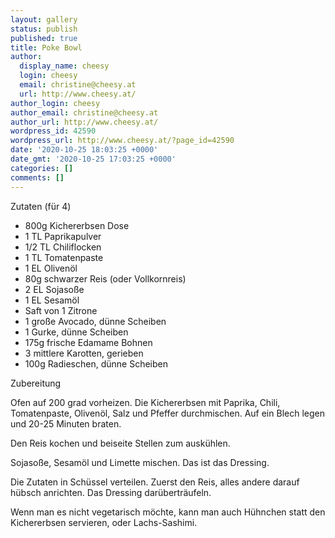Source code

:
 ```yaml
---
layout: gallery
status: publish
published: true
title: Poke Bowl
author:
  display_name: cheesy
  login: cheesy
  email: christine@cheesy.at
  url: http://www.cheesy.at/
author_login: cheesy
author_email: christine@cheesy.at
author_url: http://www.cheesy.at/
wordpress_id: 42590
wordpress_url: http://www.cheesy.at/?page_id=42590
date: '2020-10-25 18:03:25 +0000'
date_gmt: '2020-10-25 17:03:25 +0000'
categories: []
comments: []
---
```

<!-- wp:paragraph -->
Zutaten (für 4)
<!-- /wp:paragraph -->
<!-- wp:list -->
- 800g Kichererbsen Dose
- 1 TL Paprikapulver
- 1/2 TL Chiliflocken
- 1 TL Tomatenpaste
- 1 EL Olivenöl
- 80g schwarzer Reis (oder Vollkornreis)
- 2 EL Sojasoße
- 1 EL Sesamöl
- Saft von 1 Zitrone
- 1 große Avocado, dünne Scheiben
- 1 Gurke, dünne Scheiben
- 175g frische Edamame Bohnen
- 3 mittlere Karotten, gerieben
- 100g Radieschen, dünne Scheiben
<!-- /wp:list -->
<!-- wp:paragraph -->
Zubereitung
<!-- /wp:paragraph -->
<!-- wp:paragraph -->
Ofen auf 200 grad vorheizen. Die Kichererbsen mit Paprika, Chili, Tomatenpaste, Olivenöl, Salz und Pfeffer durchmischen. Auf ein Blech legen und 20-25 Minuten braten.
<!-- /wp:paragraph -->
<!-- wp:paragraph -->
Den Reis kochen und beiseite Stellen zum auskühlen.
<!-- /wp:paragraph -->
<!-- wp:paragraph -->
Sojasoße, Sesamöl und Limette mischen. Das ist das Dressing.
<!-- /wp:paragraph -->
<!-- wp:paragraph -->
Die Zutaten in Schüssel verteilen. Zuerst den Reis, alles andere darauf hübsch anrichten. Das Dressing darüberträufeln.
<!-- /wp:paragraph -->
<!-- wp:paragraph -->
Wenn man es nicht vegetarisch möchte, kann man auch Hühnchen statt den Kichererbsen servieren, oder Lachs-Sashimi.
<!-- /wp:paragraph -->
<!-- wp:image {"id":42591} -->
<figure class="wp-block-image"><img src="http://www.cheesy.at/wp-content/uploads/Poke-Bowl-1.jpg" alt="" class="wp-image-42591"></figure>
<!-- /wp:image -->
---
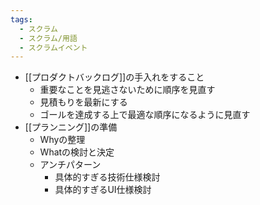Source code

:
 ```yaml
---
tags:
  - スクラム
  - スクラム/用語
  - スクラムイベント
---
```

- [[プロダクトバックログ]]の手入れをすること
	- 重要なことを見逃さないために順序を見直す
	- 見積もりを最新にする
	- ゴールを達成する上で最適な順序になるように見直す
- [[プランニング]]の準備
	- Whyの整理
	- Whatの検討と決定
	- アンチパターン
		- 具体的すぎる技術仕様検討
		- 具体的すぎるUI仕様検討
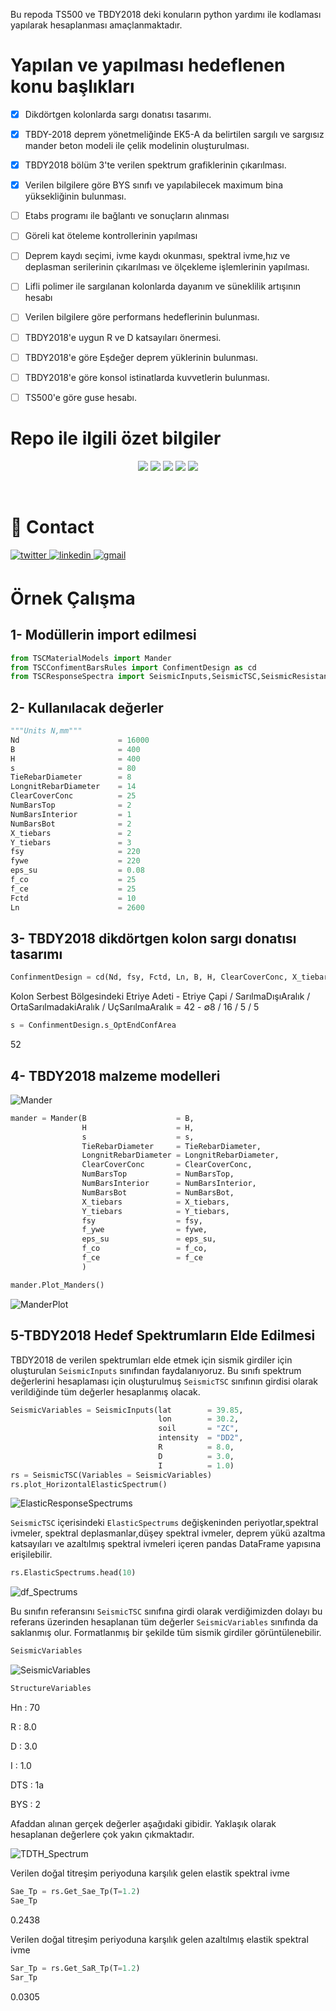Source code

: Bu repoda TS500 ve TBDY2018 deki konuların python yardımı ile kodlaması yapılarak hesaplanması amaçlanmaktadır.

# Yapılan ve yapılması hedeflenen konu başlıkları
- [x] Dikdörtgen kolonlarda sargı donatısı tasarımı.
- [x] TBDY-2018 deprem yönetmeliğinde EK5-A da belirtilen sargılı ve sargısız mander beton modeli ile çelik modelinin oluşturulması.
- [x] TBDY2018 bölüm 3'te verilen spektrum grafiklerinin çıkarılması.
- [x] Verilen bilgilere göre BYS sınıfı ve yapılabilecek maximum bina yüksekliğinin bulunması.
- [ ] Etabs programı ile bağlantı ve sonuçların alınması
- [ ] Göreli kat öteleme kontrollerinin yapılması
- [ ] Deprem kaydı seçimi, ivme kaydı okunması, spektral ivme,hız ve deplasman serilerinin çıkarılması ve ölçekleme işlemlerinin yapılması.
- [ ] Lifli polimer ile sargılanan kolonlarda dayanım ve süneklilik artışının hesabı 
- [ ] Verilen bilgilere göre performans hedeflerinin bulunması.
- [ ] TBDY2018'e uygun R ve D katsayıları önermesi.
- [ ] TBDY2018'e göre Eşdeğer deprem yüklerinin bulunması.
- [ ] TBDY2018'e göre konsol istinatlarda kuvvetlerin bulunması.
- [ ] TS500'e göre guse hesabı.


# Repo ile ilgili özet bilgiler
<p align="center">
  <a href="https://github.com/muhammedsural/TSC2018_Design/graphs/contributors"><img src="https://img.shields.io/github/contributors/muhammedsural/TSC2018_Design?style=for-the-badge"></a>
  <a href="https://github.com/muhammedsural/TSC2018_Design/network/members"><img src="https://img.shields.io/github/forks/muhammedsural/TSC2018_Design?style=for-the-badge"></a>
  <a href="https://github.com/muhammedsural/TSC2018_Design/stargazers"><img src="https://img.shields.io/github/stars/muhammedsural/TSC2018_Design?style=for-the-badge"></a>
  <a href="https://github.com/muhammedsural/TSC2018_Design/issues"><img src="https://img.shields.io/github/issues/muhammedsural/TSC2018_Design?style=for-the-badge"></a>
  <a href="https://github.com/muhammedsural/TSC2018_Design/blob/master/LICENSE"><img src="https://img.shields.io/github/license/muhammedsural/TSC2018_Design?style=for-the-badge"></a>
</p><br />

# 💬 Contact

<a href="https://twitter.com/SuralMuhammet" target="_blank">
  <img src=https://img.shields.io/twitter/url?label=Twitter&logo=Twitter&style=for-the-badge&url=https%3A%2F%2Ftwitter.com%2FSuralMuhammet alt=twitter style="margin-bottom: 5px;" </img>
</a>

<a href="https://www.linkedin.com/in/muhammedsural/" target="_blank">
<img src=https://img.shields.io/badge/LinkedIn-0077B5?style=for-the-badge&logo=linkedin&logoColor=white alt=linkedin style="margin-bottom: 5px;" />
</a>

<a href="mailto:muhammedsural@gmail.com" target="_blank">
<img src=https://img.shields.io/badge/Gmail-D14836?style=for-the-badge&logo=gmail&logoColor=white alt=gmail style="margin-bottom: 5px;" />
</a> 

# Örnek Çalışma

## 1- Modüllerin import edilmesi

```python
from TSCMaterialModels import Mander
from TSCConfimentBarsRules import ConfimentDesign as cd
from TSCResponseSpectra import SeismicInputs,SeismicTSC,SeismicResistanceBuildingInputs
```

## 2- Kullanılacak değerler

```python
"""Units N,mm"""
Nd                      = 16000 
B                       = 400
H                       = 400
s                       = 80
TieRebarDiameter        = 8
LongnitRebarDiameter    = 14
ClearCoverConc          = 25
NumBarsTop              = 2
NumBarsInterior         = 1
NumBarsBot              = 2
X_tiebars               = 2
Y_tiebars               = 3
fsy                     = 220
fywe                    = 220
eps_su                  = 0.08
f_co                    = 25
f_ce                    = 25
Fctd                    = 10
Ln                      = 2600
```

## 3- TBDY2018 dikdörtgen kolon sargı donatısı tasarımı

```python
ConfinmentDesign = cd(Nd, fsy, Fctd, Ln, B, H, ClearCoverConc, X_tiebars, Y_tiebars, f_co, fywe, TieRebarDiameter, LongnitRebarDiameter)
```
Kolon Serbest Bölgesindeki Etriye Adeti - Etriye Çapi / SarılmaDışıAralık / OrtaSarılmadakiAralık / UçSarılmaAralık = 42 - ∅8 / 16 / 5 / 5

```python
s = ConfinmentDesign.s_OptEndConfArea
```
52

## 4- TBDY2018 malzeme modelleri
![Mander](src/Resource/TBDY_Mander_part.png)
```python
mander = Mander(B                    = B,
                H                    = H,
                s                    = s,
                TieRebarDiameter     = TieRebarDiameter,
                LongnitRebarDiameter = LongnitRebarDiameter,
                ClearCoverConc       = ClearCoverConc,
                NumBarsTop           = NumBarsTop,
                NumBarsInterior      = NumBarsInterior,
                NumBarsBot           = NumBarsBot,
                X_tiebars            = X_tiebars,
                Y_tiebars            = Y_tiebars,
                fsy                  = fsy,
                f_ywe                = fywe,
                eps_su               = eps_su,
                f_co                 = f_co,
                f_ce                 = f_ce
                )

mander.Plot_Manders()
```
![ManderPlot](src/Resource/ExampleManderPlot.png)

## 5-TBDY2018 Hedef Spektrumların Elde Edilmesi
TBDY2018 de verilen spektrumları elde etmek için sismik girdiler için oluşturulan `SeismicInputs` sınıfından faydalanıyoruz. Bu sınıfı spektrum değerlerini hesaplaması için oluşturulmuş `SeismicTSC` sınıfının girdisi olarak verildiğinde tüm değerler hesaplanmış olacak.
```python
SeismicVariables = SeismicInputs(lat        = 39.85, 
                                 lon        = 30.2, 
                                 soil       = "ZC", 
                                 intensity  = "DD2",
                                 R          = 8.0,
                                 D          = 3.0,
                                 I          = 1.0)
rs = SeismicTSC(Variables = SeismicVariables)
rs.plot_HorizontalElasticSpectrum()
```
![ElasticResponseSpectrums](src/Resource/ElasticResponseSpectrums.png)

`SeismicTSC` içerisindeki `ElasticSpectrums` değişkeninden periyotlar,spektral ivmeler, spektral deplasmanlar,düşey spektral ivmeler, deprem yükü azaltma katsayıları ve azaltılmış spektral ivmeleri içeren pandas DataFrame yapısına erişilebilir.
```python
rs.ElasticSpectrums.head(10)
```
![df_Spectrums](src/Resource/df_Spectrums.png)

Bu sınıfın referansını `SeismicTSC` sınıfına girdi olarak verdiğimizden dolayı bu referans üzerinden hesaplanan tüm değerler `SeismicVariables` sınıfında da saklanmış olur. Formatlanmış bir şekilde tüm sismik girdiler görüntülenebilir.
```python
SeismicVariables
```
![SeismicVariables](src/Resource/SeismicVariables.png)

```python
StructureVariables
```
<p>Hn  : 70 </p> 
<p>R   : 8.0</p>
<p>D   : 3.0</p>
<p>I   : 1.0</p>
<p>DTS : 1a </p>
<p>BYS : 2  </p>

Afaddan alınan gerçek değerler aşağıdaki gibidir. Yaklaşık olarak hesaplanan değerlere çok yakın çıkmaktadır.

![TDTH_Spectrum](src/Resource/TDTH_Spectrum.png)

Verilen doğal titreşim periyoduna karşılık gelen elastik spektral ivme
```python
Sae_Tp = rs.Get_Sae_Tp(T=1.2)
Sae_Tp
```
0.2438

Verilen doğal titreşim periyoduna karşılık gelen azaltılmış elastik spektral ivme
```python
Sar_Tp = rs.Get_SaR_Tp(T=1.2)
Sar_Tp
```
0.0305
* * *
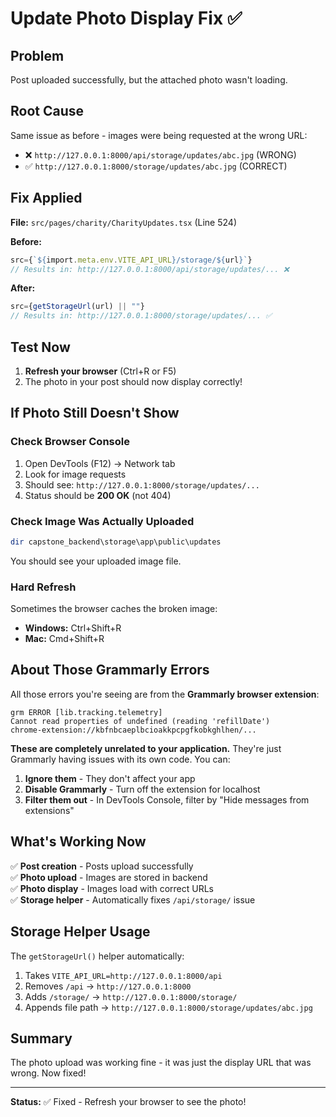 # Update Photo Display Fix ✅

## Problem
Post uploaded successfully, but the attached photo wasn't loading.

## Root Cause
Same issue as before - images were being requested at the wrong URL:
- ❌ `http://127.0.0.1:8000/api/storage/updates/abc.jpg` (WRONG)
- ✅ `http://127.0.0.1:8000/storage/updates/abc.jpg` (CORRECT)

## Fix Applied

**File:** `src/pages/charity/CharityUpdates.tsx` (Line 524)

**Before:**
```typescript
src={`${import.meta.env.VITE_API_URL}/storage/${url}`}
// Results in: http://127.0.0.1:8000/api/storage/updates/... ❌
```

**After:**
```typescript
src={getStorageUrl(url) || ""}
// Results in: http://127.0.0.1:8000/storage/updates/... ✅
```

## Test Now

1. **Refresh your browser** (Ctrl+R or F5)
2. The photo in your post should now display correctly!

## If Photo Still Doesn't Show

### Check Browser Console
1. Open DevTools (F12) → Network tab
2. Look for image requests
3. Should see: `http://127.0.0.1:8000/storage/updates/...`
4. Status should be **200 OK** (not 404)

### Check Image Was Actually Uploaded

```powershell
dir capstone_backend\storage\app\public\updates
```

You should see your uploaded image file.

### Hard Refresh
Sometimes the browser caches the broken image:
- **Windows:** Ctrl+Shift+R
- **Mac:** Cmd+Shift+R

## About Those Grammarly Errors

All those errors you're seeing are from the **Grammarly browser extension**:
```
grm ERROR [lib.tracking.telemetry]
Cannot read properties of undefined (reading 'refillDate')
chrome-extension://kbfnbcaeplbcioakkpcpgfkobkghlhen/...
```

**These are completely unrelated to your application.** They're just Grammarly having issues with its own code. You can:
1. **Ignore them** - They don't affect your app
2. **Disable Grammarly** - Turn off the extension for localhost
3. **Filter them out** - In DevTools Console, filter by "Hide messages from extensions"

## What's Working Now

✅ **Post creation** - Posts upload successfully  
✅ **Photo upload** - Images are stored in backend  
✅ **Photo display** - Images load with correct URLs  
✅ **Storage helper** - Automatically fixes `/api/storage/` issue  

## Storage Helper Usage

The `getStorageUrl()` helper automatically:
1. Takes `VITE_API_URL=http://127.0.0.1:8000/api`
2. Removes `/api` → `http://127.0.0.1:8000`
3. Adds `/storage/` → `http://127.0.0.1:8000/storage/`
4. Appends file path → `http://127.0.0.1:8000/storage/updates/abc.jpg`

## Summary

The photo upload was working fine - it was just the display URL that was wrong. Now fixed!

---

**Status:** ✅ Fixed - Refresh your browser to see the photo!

● **WHAT TO DO**: Your job is to copy out every line from the records above that has the word "tasarımı".

● **REPLY**:
- [x] Dikdörtgen kolonlarda sargı donatısı tasarımı.
## 3- TBDY2018 dikdörtgen kolon sargı donatısı tasarımı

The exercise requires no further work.